If this downtime can be planned, the negative impact on a mining operation can be limited in terms of the replacement cost of damaged components while ensuring that the production line keeps flowing.
Condition-Monitoring Techniques
The data gained as a result of using WearCheck’s other condition-monitoring techniques – which include vibration monitoring, laser alignment and balancing – can be used to extend the life of oil or components, which Robinson notes is a major cost-saving factor.
The scientific data generated by the company’s laboratories replaces guesswork with facts when deciding whether to extend the use of a component, he adds.
WearCheck is effectively one laboratory, however, says Robinson, explaining that, regardless of a facility’s location, all the laboratories are linked by a common information management system developed by WearCheck. This is helpful, particularly for clients that have representation in more than one country, he adds.

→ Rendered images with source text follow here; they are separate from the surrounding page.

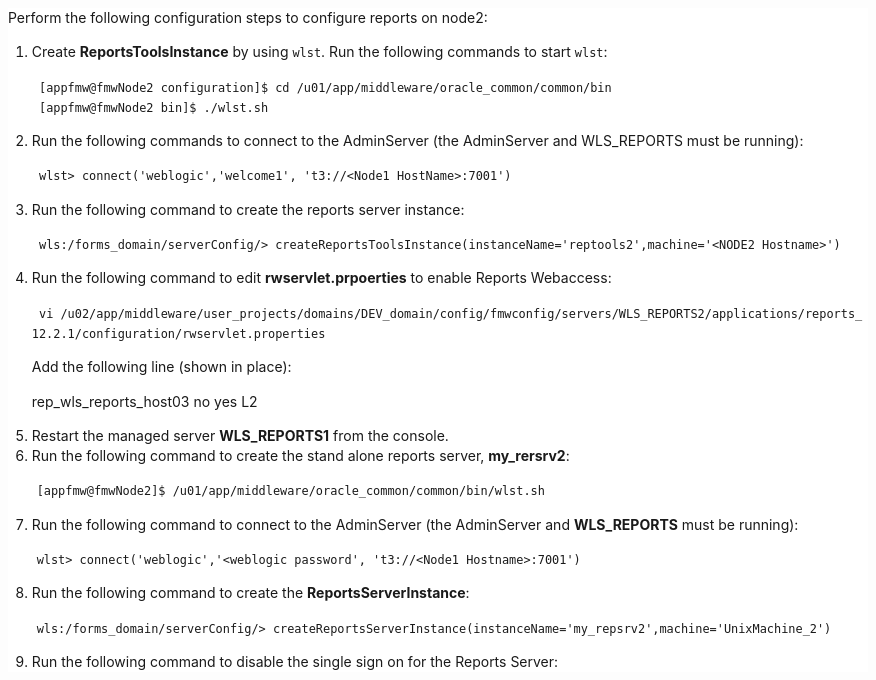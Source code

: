 Perform the following configuration steps to configure reports on node2:

1. Create **ReportsToolsInstance** by using `wlst`.  Run the following commands
   to start `wlst`:

        [appfmw@fmwNode2 configuration]$ cd /u01/app/middleware/oracle_common/common/bin
        [appfmw@fmwNode2 bin]$ ./wlst.sh

2. Run the following commands to connect to the AdminServer (the
   AdminServer and WLS_REPORTS must be running):

        wlst> connect('weblogic','welcome1', 't3://<Node1 HostName>:7001')

3. Run the following command to create the reports server instance:

        wls:/forms_domain/serverConfig/> createReportsToolsInstance(instanceName='reptools2',machine='<NODE2 Hostname>')

4. Run the following command to edit **rwservlet.prpoerties**  to enable Reports
   Webaccess:

        vi /u02/app/middleware/user_projects/domains/DEV_domain/config/fmwconfig/servers/WLS_REPORTS2/applications/reports_12.2.1/configuration/rwservlet.properties

   Add the following <webcommandaccess> line (shown in place):

      <?xml version="1.0" encoding="UTF-8"?>
      <rwservlet xmlns="https://xmlns.oracle.com/reports/rwservlet" xmlns:xsd="https://www.w3.org/2001/XMLSchema">
          <server>rep_wls_reports_host03</server>
          <singlesignon>no</singlesignon>
          <inprocess>yes</inprocess>
          <webcommandaccess>L2</webcommandaccess>
      </rwservlet>

<ol start=5>
    <li>Restart the managed server <b>WLS_REPORTS1</b> from the console.</li>
    <li>Run the following command to create the stand alone reports server, <b>my_rersrv2</b>:</li>
</ol>

        [appfmw@fmwNode2]$ /u01/app/middleware/oracle_common/common/bin/wlst.sh

<ol start=7>
    <li>Run the following command to connect to the AdminServer (the AdminServer and
    <b>WLS_REPORTS</b> must be running):</li>
</ol>

        wlst> connect('weblogic','<weblogic password', 't3://<Node1 Hostname>:7001')

<ol start=8>
    <li>Run the following command to create the <b>ReportsServerInstance</b>:</li>
</ol>

        wls:/forms_domain/serverConfig/> createReportsServerInstance(instanceName='my_repsrv2',machine='UnixMachine_2')

<ol start=9>
    <li>Run the following command to disable the single sign on for the Reports Server:</li>
</ol>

“ . . . it means that a client can buy sample bottles, into which an oil sample is placed and transported to the laboratory, from WearCheck in South Africa, sample machines in the DRC and return the samples to our laboratory in Zambia for analysis, with everyone in the loop receiving a report from the laboratory in Durban.”
All WearCheck laboratories are equipped with the full complement of laboratory equipment.
WearCheck Zimbabwe just took delivery of a large consignment of new technology, including a number of instruments, collectively valued at R2-million. In addition, the company’s Dubai laboratory is about to receive one of the latest inductively coupled plasma (ICP) mass spectrometry units from global products and services provider Perkin Elmer. The ICP is in South Africa undergoing stress testing and being tweaked in the main laboratory to meet WearCheck’s specifications before being sent to Dubai early this year.
However, these sensitive instruments are susceptible to power fluctuations and, with Africa’s electricity supply being poor and unreliable, WearCheck has noted increased maintenance costs.
Robinson points out that, in terms of installation and setup, it is “absolutely critical” to have representatives from WearCheck’s head office on site to oversee the project, often for periods of up to six months or more.